Expanded mental health parity requirements signed into existence late last year, supported by Senator Obama, are taking effect January 1st 2010. These provisions had an exclusion for small business, but the HELP Committee bill makes full parity a requirement for any medical policy listed on an exchange. The ultimate compromise reform bill will probably also require full parity. Parity provisions don’t require that mental health coverage be included, however – just that any mental health coverage be similar in scope to traditional medical coverage.

Some have argued that extra taxes being levied on rich benefit plans, as planned in the Senate Finance Committee bill, would cause employers to drop ancillary coverage. I doubt that this prediction will come to fruition – the employer will likely be able to play with the numbers to keep ancillary plans included in mainstream health plans. Normally a broker would be making those calculations, but in the brave new world of health exchanges, the intent is to have it be simple enough for employer HR staff (no offense, HR people) to calculate.

1 comment:

  1. Allow me to expand on the dental side of the equation. The House bill does not allow stand-alone dental plans (97 percent of all current policies) to continue to be offered separate from a qualified health plan carrier - at least not the children's portion. This means between 40 to 50 million children with current dental coverage would be forced to jettison their current separate, stand-alone dental coverage, and instead buy the minimally mandated benefit from their medical plan in order to meet the definition of "essential benefits." Parents will need two dental policies where they currently only have one. Some children may no longer get to keep their current dentist if the new carrier does not contract with that dentist.

    The Senate Finance Committee has corrected this problem with its recent adoption of the Stabinow amendment (Senator Debbie Stabinow, D- MI) which allows stand alone dental to be offered and priced separately in the exchange and outside.
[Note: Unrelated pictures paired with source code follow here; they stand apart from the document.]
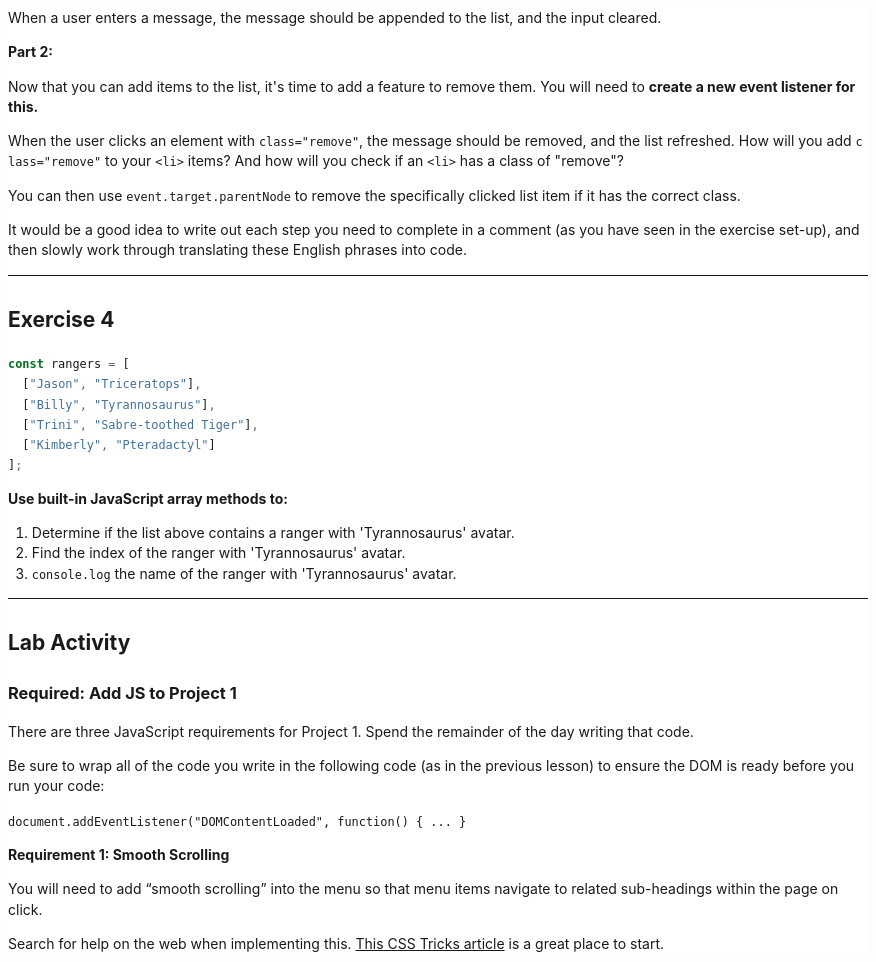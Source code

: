 When a user enters a message, the message should be appended to the list, and the input cleared.

**Part 2:**

Now that you can add items to the list, it's time to add a feature to remove them. You will need to **create a new event listener for this.**

When the user clicks an element with `class="remove"`, the message should be removed, and the list refreshed. How will you add `class="remove"` to your `<li>` items? And how will you check if an `<li>` has a class of "remove"?

You can then use `event.target.parentNode` to remove the specifically clicked list item if it has the correct class.

It would be a good idea to write out each step you need to complete in a comment (as you have seen in the exercise set-up), and then slowly work through translating these English phrases into code.

---

## Exercise 4

```js
const rangers = [
  ["Jason", "Triceratops"],
  ["Billy", "Tyrannosaurus"],
  ["Trini", "Sabre-toothed Tiger"],
  ["Kimberly", "Pteradactyl"]
];
```

**Use built-in JavaScript array methods to:**

1. Determine if the list above contains a ranger with 'Tyrannosaurus' avatar.
2. Find the index of the ranger with 'Tyrannosaurus' avatar.
3. `console.log` the name of the ranger with 'Tyrannosaurus' avatar.

---

## Lab Activity

### Required: Add JS to Project 1

There are three JavaScript requirements for Project 1. Spend the remainder of the day writing that code.

Be sure to wrap all of the code you write in the following code (as in the previous lesson) to ensure the DOM is ready before you run your code:

`document.addEventListener("DOMContentLoaded", function() { ... }`

**Requirement 1: Smooth Scrolling**

You will need to add “smooth scrolling” into the menu so that menu items navigate to related sub-headings within the page on click.

Search for help on the web when implementing this. [This CSS Tricks article](https://css-tricks.com/snippets/jquery/smooth-scrolling/) is a great place to start.
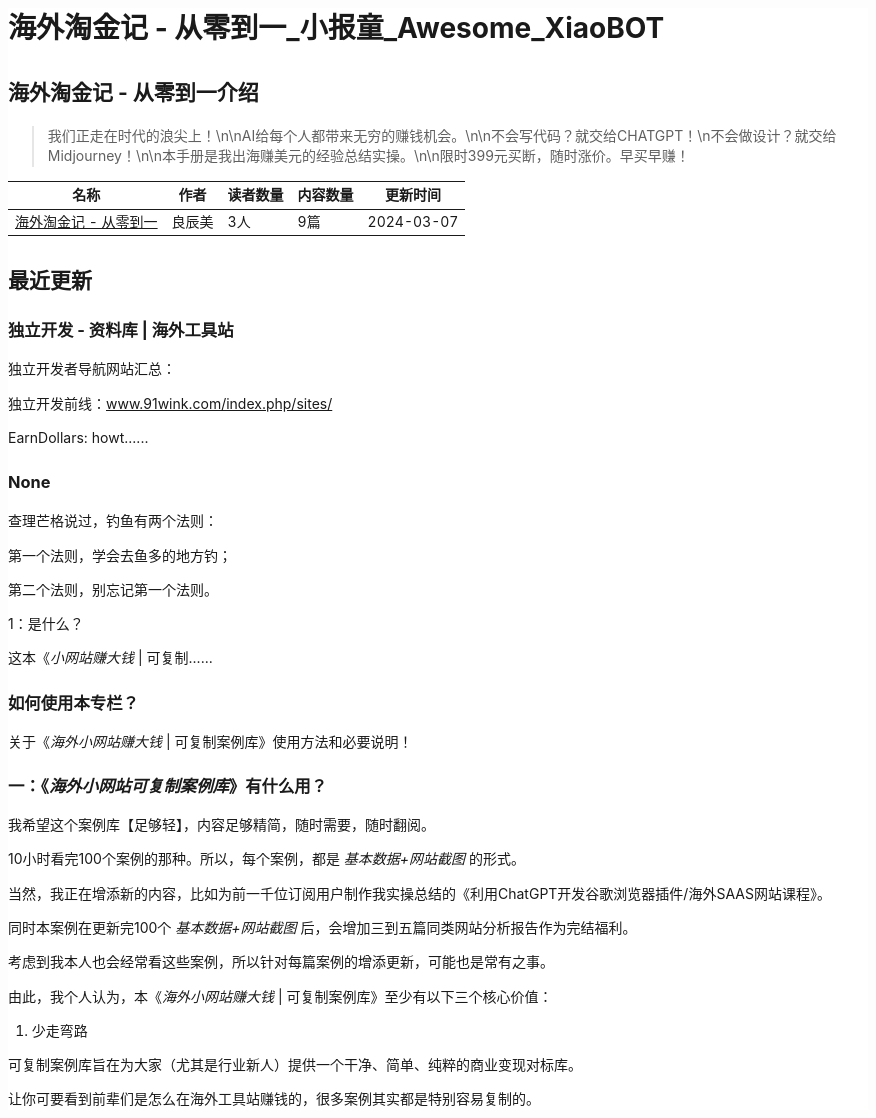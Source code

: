 # 海外淘金记 - 从零到一_小报童_Awesome_XiaoBOT

## 海外淘金记 - 从零到一介绍
> 我们正走在时代的浪尖上！\n\nAI给每个人都带来无穷的赚钱机会。\n\n不会写代码？就交给CHATGPT！\n不会做设计？就交给Midjourney！\n\n本手册是我出海赚美元的经验总结实操。\n\n限时399元买断，随时涨价。早买早赚！  
  


|名称|作者|读者数量|内容数量|更新时间|
|---|---|---|---|---|
|[海外淘金记 - 从零到一](https://xiaobot.net/p/AmzProducts?refer=9c3f1c95-a052-465a-9902-f6d75080262a)|良辰美|3人|9篇|2024-03-07|

## 最近更新
### 独立开发 - 资料库 | 海外工具站

独立开发者导航网站汇总：

独立开发前线：www.91wink.com/index.php/sites/

EarnDollars: howt......

### None

查理芒格说过，钓鱼有两个法则：

第一个法则，学会去鱼多的地方钓；

第二个法则，别忘记第一个法则。

1：是什么？

这本《$小网站赚大钱$ | 可复制......

### 如何使用本专栏？

关于《$海外小网站赚大钱$ | 可复制案例库》使用方法和必要说明！

### **一：《$海外小网站可复制案例库$》有什么用？**

我希望这个案例库【足够轻】，内容足够精简，随时需要，随时翻阅。

10小时看完100个案例的那种。所以，每个案例，都是 _基本数据+网站截图_ 的形式。

当然，我正在增添新的内容，比如为前一千位订阅用户制作我实操总结的《利用ChatGPT开发谷歌浏览器插件/海外SAAS网站课程》。

同时本案例在更新完100个 _基本数据+网站截图_ 后，会增加三到五篇同类网站分析报告作为完结福利。

考虑到我本人也会经常看这些案例，所以针对每篇案例的增添更新，可能也是常有之事。

由此，我个人认为，本《$海外小网站赚大钱$ | 可复制案例库》至少有以下三个核心价值：

  1. 少走弯路

可复制案例库旨在为大家（尤其是行业新人）提供一个干净、简单、纯粹的商业变现对标库。

让你可要看到前辈们是怎么在海外工具站赚钱的，很多案例其实都是特别容易复制的。
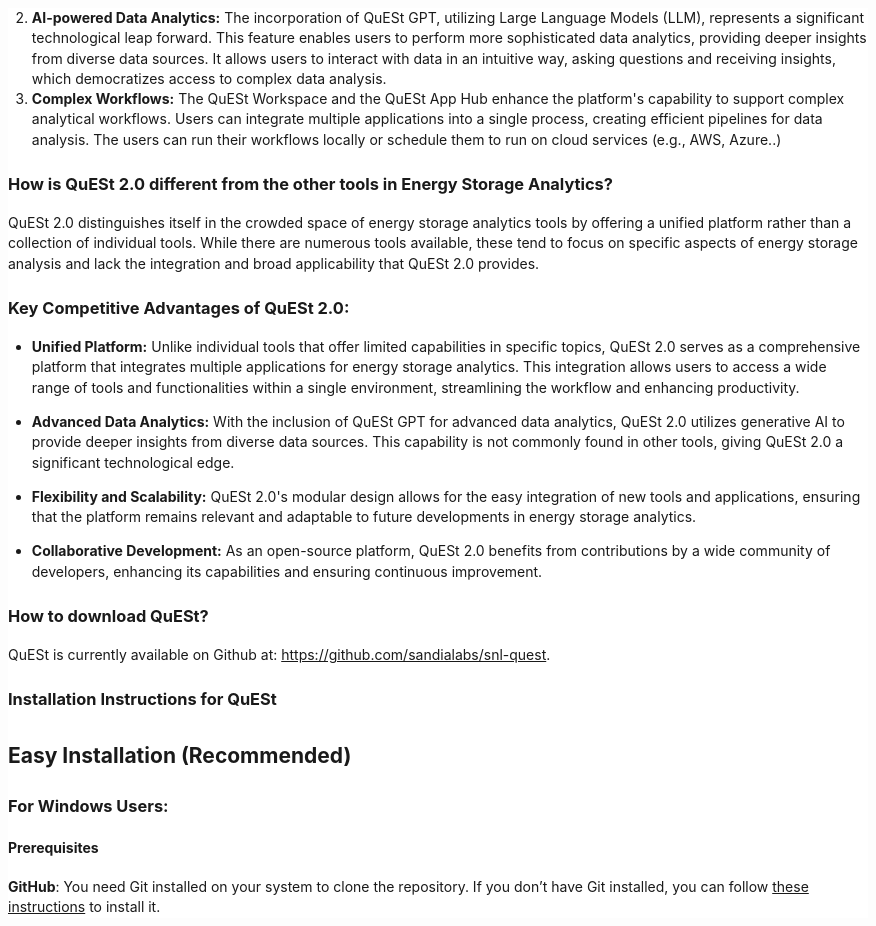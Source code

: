 2. **AI-powered Data Analytics:** The incorporation of QuESt GPT, utilizing Large Language Models (LLM), represents a significant technological leap forward. This feature enables users to perform more sophisticated data analytics, providing deeper insights from diverse data sources. It allows users to interact with data in an intuitive way, asking questions and receiving insights, which democratizes access to complex data analysis.
3. **Complex Workflows:** The QuESt Workspace and the QuESt App Hub enhance the platform's capability to support complex analytical workflows. Users can integrate multiple applications into a single process, creating efficient pipelines for data analysis. The users can run their workflows locally or schedule them to run on cloud services (e.g., AWS, Azure..)

### How is QuESt 2.0 different from the other tools in Energy Storage Analytics?
<a id="how-is-quest-20-different-from-the-other-tools-in-energy-storage-analytics"></a>
QuESt 2.0 distinguishes itself in the crowded space of energy storage analytics tools by offering a unified platform rather than a collection of individual tools. While there are numerous tools available, these tend to focus on specific aspects of energy storage analysis and lack the integration and broad applicability that QuESt 2.0 provides.

### Key Competitive Advantages of QuESt 2.0:
<a id="key-competitive-advantages-of-quest-20"></a>

- **Unified Platform:** Unlike individual tools that offer limited capabilities in specific topics, QuESt 2.0 serves as a comprehensive platform that integrates multiple applications for energy storage analytics. This integration allows users to access a wide range of tools and functionalities within a single environment, streamlining the workflow and enhancing productivity.

- **Advanced Data Analytics:** With the inclusion of QuESt GPT for advanced data analytics, QuESt 2.0 utilizes generative AI to provide deeper insights from diverse data sources. This capability is not commonly found in other tools, giving QuESt 2.0 a significant technological edge.

- **Flexibility and Scalability:** QuESt 2.0's modular design allows for the easy integration of new tools and applications, ensuring that the platform remains relevant and adaptable to future developments in energy storage analytics.

- **Collaborative Development:** As an open-source platform, QuESt 2.0 benefits from contributions by a wide community of developers, enhancing its capabilities and ensuring continuous improvement.

### How to download QuESt?
<a id="how-to-download-quest"></a>
QuESt is currently available on Github at: https://github.com/sandialabs/snl-quest.

### Installation Instructions for QuESt

## Easy Installation (Recommended)

### For Windows Users:

#### Prerequisites

 **GitHub**: You need Git installed on your system to clone the repository. If you don’t have Git installed, you can follow [these instructions](https://git-scm.com/book/en/v2/Getting-Started-Installing-Git) to install it.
    The Delta Dental Plans and the National Association of Dental Plans, with support now by the American Dental Association, is doing its best to apply pressure on the House and get them to follow the Senate's lead on these provisions, but it's very hard to get Committee staff who draft these bills to care much about dental, or what happens to the dental industry in geneteral. They are committed to simplicity and do not appear to "get" why medical and dental are different, and why it's no easier or simpler to offer the two combined under one company.